One could even grant the press such skepticism: after all, why should it take government claims at face-value? The problem is that it does not direct any comparable skepticism toward the enemy. Skepticism ends at the water’s edge: hard questions for Bush, softballs for Ahmadenijad.
But it is the reporting on Hezbollah in the Times that testifies brilliantly to the collapse of journalistic ambition. Today’s article, “Relief Agencies Find Hezbollah Hard to Avoid,” is obviously politically motivated: its point is that the West should work with Hezbollah, since, so the article states, it is mainly a construction company, and this assertion is a de facto rebuttal to the administration’s regarding it as a terrorist organization.
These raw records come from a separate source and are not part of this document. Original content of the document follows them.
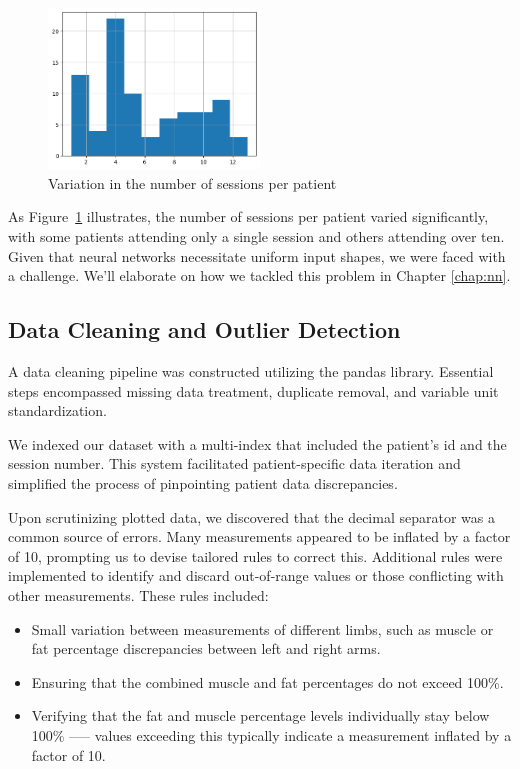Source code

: \begin{figure}[h]
    \centering
    \includegraphics[width=0.5\textwidth]{files/sessions_per_patient}
    \caption{Variation in the number of sessions per patient}
    \label{fig:sessions-per-patient}
\end{figure}

As Figure~\ref{fig:sessions-per-patient} illustrates, the number of sessions
per patient varied significantly, with some patients attending only a single
session and others attending over ten. Given that neural networks necessitate
uniform input shapes, we were faced with a challenge. We'll elaborate on how we
tackled this problem in Chapter \ref{chap:nn}.
\subsection{Data Cleaning and Outlier Detection}

A data cleaning pipeline was constructed utilizing the \gls{pandas} library.
Essential steps encompassed missing data treatment, duplicate removal, and
variable unit standardization.

We indexed our dataset with a multi-index that included the patient's id and
the session number. This system facilitated patient-specific data iteration and
simplified the process of pinpointing patient data discrepancies.

Upon scrutinizing plotted data, we discovered that the decimal separator was a
common source of errors. Many measurements appeared to be inflated by a factor
of 10, prompting us to devise tailored rules to correct this. Additional rules
were implemented to identify and discard out-of-range values or those
conflicting with other measurements. These rules included:

\begin{itemize}
    \item Small variation between measurements of different limbs, such as muscle or fat
          percentage discrepancies between left and right arms.
    \item Ensuring that the combined muscle and fat percentages do not exceed 100\%.
    \item Verifying that the fat and muscle percentage levels individually stay below
          100\% --— values exceeding this typically indicate a measurement inflated by a
          factor of 10.
\end{itemize}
Hezbollah is, no doubt, also a construction company, but the journalists, Robert F. Worth and Hassan M. Fattah, evidently refrain from asking any difficult questions or probing below the surface. How does Hezbollah persuade them to bridle their professional curiosity?
Here are some questions they might have explored:
Reports of grants to individuals have varied from $10,000 to $15,000. Which figure is right? Is the scope of aid dependent on political allegiance?
Today’s report claims that “1,700” volunteers have been mobilized to clear streets and dig ditches? How voluntarily was this “volunteering”? Did the reporters speak with any of the volunteer ditch-diggers?
Hezbollah claims that money is coming from wealthy Lebanese living abroad. Are these “donations” linked to any particular protection for their property in Lebanon?
Does Hezbollah help non-Muslims? What’s going on in the Christian and Druse areas?
If Hezbollah really does control all the reconstruction, what is the impact of this monopoly? Are there any independent contractors? What does Hezbollah do to prevent the emergence of any competition?
Finally, there have been plenty of news reports that Lebanon has signed on to “don’t ask, don’t tell”: the government will not move against Hezbollah’s arms, as long as Hezbollah agrees to keep them hidden. Are any of these reporters looking for those arms caches?
The list could go on. The sorry conclusion, however, is that the New York Times does not want to have its journalists ask questions that do not fit its editorial agenda. Moreover, in order to function in Lebanon, the journalists have—or so it seems—come to an agreement with Hezbollah as to what they may or may not write. Given the fate of the Fox journalists in Gaza, no wonder the Times reporters are so stalwartly neutral. The public sphere has turned into coordinated public relations.